Set applied to a dedupe function
So if we break down the dedupe function call:
const dedupe = list => [...new Set(list)];
- create a new Set using the passed
list
argument - spread the newly created Set into an Array
- return the array created in step 2 with an implicit arrow function return
Performance of a Set-based deduplication/unique function
Remy Sharp has a great post called “Reduce spread and the path to unique” on the performance implications of different approaches to creating unique arrays.
His post doesn’t actually go through our dedupe
function but his benchmarks include it.
The ES6 Set-based solution is somewhere in the middle in terms of performance, why use it?
Maybe you shouldn’t, especially if you’ve already loaded Lodash or some other utility library.
The advantages of the Set approach are twofold.
First of all you should be able to write the code inline (ie.
const userIds = [...new Set(maybeDupeIds)];
) and it’s still legible,
most JavaScript engineers will understand what’s happening there
(we’re creating a new de-duped Array from maybeDupeIds
).
The second reason is that the V8 team (V8 is the JavaScript engine that powers Chrome and Node.js) optimises for real-world usage, that means spread and Set’s performance is likely to keep improving as when/if they can drop more optimisations in.
In-depth ES6 Set use-cases
Keeping track of unique values
A Set by definition stores unique values. This is great if you might try to add the same entry multiple times.
const list = [1, 2, 2];
console.log(new Set(list)); // Set(2) {1, 2}
console.log([...new Set(list)]); // [1,2]

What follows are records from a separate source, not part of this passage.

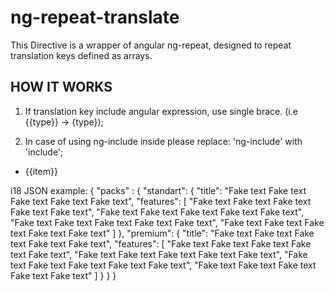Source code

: # ng-repeat-translate

This Directive is a wrapper of angular ng-repeat, designed to repeat translation keys defined as arrays.

## HOW IT WORKS

1. If translation key include angular expression, use single brace.
   (i.e {{type}} -> {type});

2. In case of using ng-include inside please replace: 'ng-include' 
   with 'include';

<ul>
	<li ng-repeat-translate="item in packs.{type}.features">
		<span include="'url_to_template.html'"></span>
		<span>{{item}}</span>
	</li>
</ul>

i18 JSON example: 
{
	"packs" : {
		"standart": {
			"title": "Fake text Fake text Fake text Fake text Fake text",
			"features": [
				"Fake text Fake text Fake text Fake text Fake text",
				"Fake text Fake text Fake text Fake text Fake text",
				"Fake text Fake text Fake text Fake text Fake text",
				"Fake text Fake text Fake text Fake text Fake text"
			]
		},
		"premium": {
			"title": "Fake text Fake text Fake text Fake text Fake text",
			"features": [
				"Fake text Fake text Fake text Fake text Fake text",
				"Fake text Fake text Fake text Fake text Fake text",
				"Fake text Fake text Fake text Fake text Fake text",
				"Fake text Fake text Fake text Fake text Fake text"
			]
		}
	}
}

const values = new Set(list); // Set(2) {1, 2}
values.add(1); // this is essentially a no-op,
values.add(2); // so is this
console.log(values); // Set(2) {1, 2}
This is the property of sets we leveraged when re-implementing uniq
or dedupe
earlier.
Existence Checks
A Set is generally used for existence checks eg.
const existingUsers = new Set(['id1', 'id2'])
if (existingUsers.has(newUserId)) {
// update user
}
The computational complexity of that is O(1) (it’s constant time), that means no
matter how large existingUsers
gets, it will always take the same amount of time to
look up whether or not an id is in the Set.
You could do the same with an Array (list), with a higher performance cost:
const existingUsers = ['id1', 'id2']
if (existingUsers.includes(newUserId)) {
// update user
}
The complexity would now be O(n) (n being the length of the list), which means as the size of the list grows, the code would linearly get slower.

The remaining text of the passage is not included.